### [Exercise prompt]
Go through the entries below line by line and count those containing "Usuário"; the answer is that count alone.

────────

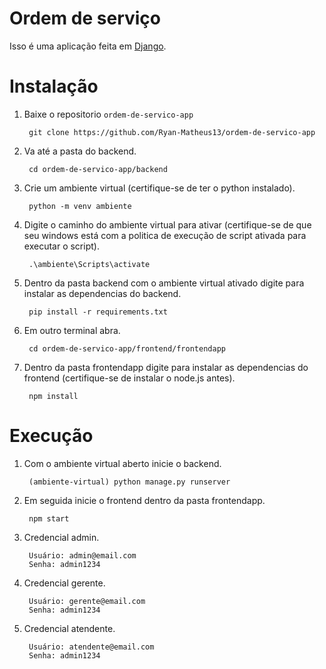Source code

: Ordem de serviço
============

Isso é uma aplicação feita em [Django](https://www.djangoproject.com/).

Instalação
============

1. Baixe o repositorio `ordem-de-servico-app`

        git clone https://github.com/Ryan-Matheus13/ordem-de-servico-app

2. Va até a pasta do backend.

        cd ordem-de-servico-app/backend

3. Crie um ambiente virtual (certifique-se de ter o python instalado).

        python -m venv ambiente

4. Digite o caminho do ambiente virtual para ativar (certifique-se de que seu windows está com a politica de execução de script ativada para executar o script).

        .\ambiente\Scripts\activate

5. Dentro da pasta backend com o ambiente virtual ativado digite para instalar as dependencias do backend.

        pip install -r requirements.txt

7. Em outro terminal abra.

        cd ordem-de-servico-app/frontend/frontendapp

8. Dentro da pasta frontendapp digite para instalar as dependencias do frontend (certifique-se de instalar o node.js antes).

        npm install


Execução
============

1. Com o ambiente virtual aberto inicie o backend.

        (ambiente-virtual) python manage.py runserver

2. Em seguida inicie o frontend dentro da pasta frontendapp.

        npm start

3. Credencial admin.

        Usuário: admin@email.com
        Senha: admin1234

4. Credencial gerente.

        Usuário: gerente@email.com
        Senha: admin1234

5. Credencial atendente.

        Usuário: atendente@email.com
        Senha: admin1234

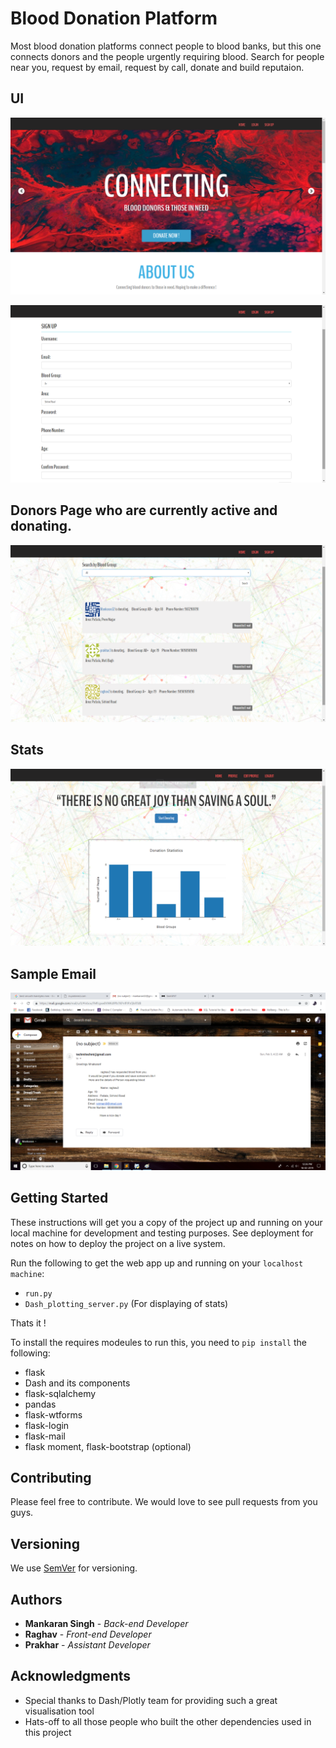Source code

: # Blood Donation Platform

Most blood donation platforms connect people to blood banks, but this one connects donors and the people urgently requiring blood. Search for people near you, request by email, request by call, donate and build reputaion.

## UI

![alt text](https://github.com/MankaranSingh/Blood-Donation-Platform/blob/master/SS1.png)

![alt text](https://github.com/MankaranSingh/Blood-Donation-Platform/blob/master/SS2.png)

## Donors Page who are currently active and donating.

![alt text](https://github.com/MankaranSingh/Blood-Donation-Platform/blob/master/SS3.png)

## Stats 

![alt text](https://github.com/MankaranSingh/Blood-Donation-Platform/blob/master/SS4.png)
## Sample Email 

![alt text](https://github.com/MankaranSingh/Blood-Donation-Platform/blob/master/SS45.png)

## Getting Started

These instructions will get you a copy of the project up and running on your local machine for development and testing purposes. See deployment for notes on how to deploy the project on a live system.

Run the following to get the web app up and running on your ``localhost machine``:

- ``run.py``
- ``Dash_plotting_server.py`` (For displaying of stats)

Thats it !

To install the requires modeules to run this, you need to ``pip install`` the following:

- flask
- Dash and its components
- flask-sqlalchemy
- pandas
- flask-wtforms
- flask-login
- flask-mail
- flask moment, flask-bootstrap (optional)

## Contributing

Please feel free to contribute. We would love to see pull requests from you guys.

## Versioning

We use [SemVer](http://semver.org/) for versioning.

## Authors

* **Mankaran Singh** - *Back-end Developer* 
* **Raghav** - *Front-end Developer* 
* **Prakhar** - *Assistant Developer* 

## Acknowledgments

* Special thanks to Dash/Plotly team for providing such a great visualisation tool
* Hats-off to all those people who built the other dependencies used in this project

────────

### [Answer to the problem]
3